この色のシャツで決まり!とばかり、エメラルドグリーンのシャツを相手のほうへ差し向けた。
店員さんの物真似を交えた戯れ。
「じゃあ今!
今日は暑いし、袖無し日和だもの。
このシャツを今買って、今お揃いで着る。
でー、そのまま買い食いしに露天市に行く!
この予定、どう思う?」
一緒に着る機会は、今を除いていつが適当であろうか。
出会って、一緒にお洋服買って、一緒にお揃いお出かけ。
そんな流れを提案して笑みかける。
■リセ > 「はいっ……わたし、きっと……このこと忘れません……
お買い物……とも、だち……」
そんな言葉がいちいち胸に響く孤独の女学生。
明るくて元気で気さくで小さな太陽みたいな女の子がなんだか眩しく見えて。
隣にいておしゃべりをしてお買い物を一緒にできる、それだけで心が弾み。
「タピオカ、さん…ちゃん…? の目の方がずっと綺麗です……
っふふ、かわいい……」
眸の色を比べ易い様にシャツの横から小さな貌を出す所作が愛らしくて、無意識に本音をぽろっと漏らして。
小動物でも眺めるように双眸を和ませていた。
「い、いいん、いいんですか……? ほんとに? えー……うれ、嬉しい……すごく……ものすごく……嬉しい、です……。
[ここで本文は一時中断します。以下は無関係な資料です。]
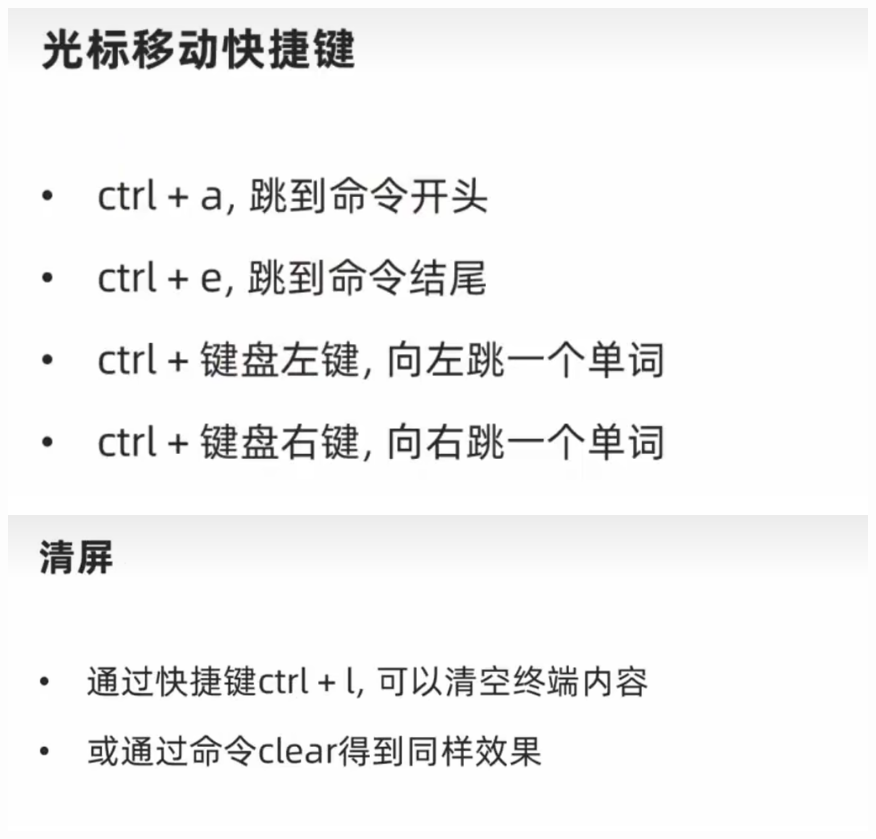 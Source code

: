 

![image-20230222001625609](typora图片/image-20230222001625609.png)

![image-20230222001655491](typora图片/image-20230222001655491.png)


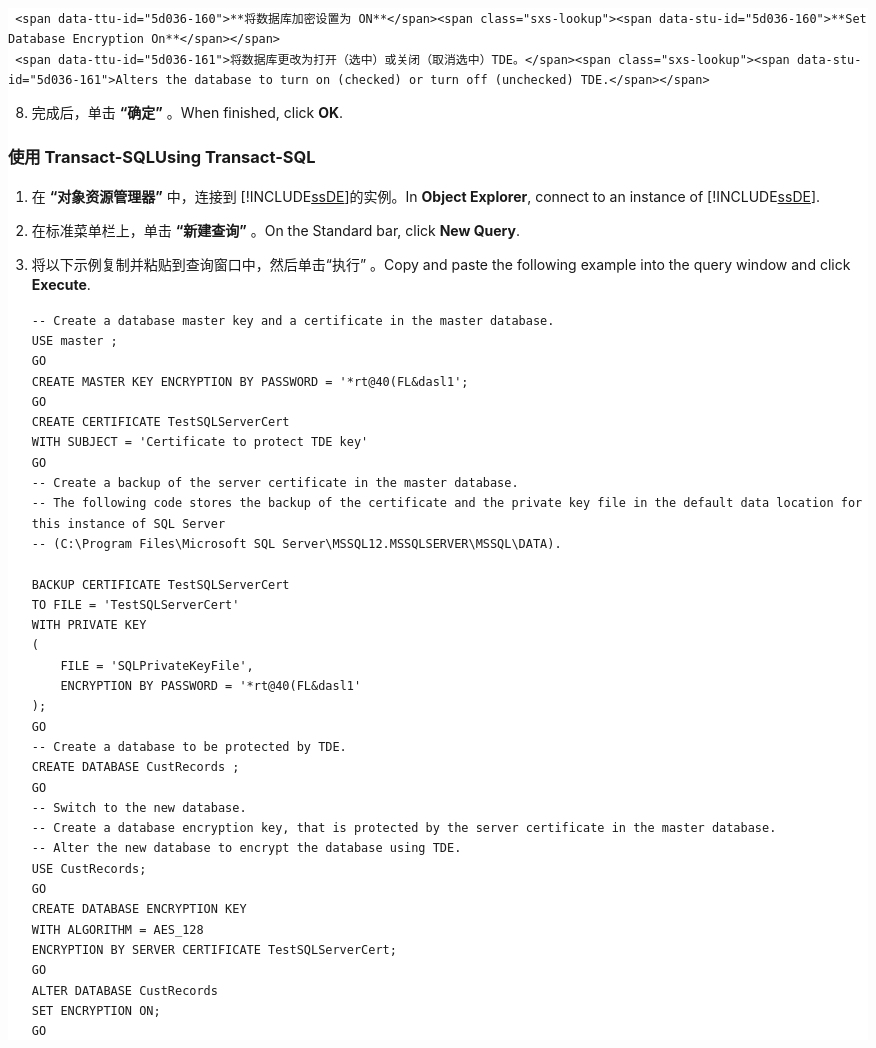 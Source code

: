      <span data-ttu-id="5d036-160">**将数据库加密设置为 ON**</span><span class="sxs-lookup"><span data-stu-id="5d036-160">**Set Database Encryption On**</span></span>  
     <span data-ttu-id="5d036-161">将数据库更改为打开（选中）或关闭（取消选中）TDE。</span><span class="sxs-lookup"><span data-stu-id="5d036-161">Alters the database to turn on (checked) or turn off (unchecked) TDE.</span></span>  
  
8.  <span data-ttu-id="5d036-162">完成后，单击 **“确定”** 。</span><span class="sxs-lookup"><span data-stu-id="5d036-162">When finished, click **OK**.</span></span>  
  
###  <a name="using-transact-sql"></a><a name="TsqlCreate"></a> <span data-ttu-id="5d036-163">使用 Transact-SQL</span><span class="sxs-lookup"><span data-stu-id="5d036-163">Using Transact-SQL</span></span>  
  
1.  <span data-ttu-id="5d036-164">在 **“对象资源管理器”** 中，连接到 [!INCLUDE[ssDE](../../../includes/ssde-md.md)]的实例。</span><span class="sxs-lookup"><span data-stu-id="5d036-164">In **Object Explorer**, connect to an instance of [!INCLUDE[ssDE](../../../includes/ssde-md.md)].</span></span>  
  
2.  <span data-ttu-id="5d036-165">在标准菜单栏上，单击 **“新建查询”** 。</span><span class="sxs-lookup"><span data-stu-id="5d036-165">On the Standard bar, click **New Query**.</span></span>  
  
3.  <span data-ttu-id="5d036-166">将以下示例复制并粘贴到查询窗口中，然后单击“执行” 。</span><span class="sxs-lookup"><span data-stu-id="5d036-166">Copy and paste the following example into the query window and click **Execute**.</span></span>  
  
    ```  
    -- Create a database master key and a certificate in the master database.  
    USE master ;  
    GO  
    CREATE MASTER KEY ENCRYPTION BY PASSWORD = '*rt@40(FL&dasl1';  
    GO  
    CREATE CERTIFICATE TestSQLServerCert   
    WITH SUBJECT = 'Certificate to protect TDE key'  
    GO  
    -- Create a backup of the server certificate in the master database.  
    -- The following code stores the backup of the certificate and the private key file in the default data location for this instance of SQL Server   
    -- (C:\Program Files\Microsoft SQL Server\MSSQL12.MSSQLSERVER\MSSQL\DATA).  
  
    BACKUP CERTIFICATE TestSQLServerCert   
    TO FILE = 'TestSQLServerCert'  
    WITH PRIVATE KEY   
    (  
        FILE = 'SQLPrivateKeyFile',  
        ENCRYPTION BY PASSWORD = '*rt@40(FL&dasl1'  
    );  
    GO  
    -- Create a database to be protected by TDE.  
    CREATE DATABASE CustRecords ;  
    GO  
    -- Switch to the new database.  
    -- Create a database encryption key, that is protected by the server certificate in the master database.   
    -- Alter the new database to encrypt the database using TDE.  
    USE CustRecords;  
    GO  
    CREATE DATABASE ENCRYPTION KEY  
    WITH ALGORITHM = AES_128  
    ENCRYPTION BY SERVER CERTIFICATE TestSQLServerCert;  
    GO  
    ALTER DATABASE CustRecords  
    SET ENCRYPTION ON;  
    GO  
    ```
お買い上げ、します、絶対、これ、わたしが、買い、ます……タピオカちゃんとお揃いのシャツ……」
明るい笑い声を立てながらこともなげにそんなことを云ってくれる声に、頬に朱を登らせるほど嬉し気に相好を崩し。
ふにゃ…と顔筋を弛緩させながら、鮮やかな青緑色の双眸が眸を重ねるように覗き込んでくるのに、満面と笑い返して。
その差し出されるシャツを大事そうに受け取ってしかと胸に抱き締め。
「い、いま……っ?
今、ですか? え? え? あ、あの、うそ、きゃあー……
そ、そんな、そんな素敵なプラン……っ、ぜひ、ぜひ…! お揃いで、あの、わたし、クレープがいい、です…っ、露天のクレープ、食べたこと、なくて……っ」
思いもかけない彼女の提案に大きく何度も首肯して、行きたい、絶対に行きたい、と意思をあからさまなほど表して。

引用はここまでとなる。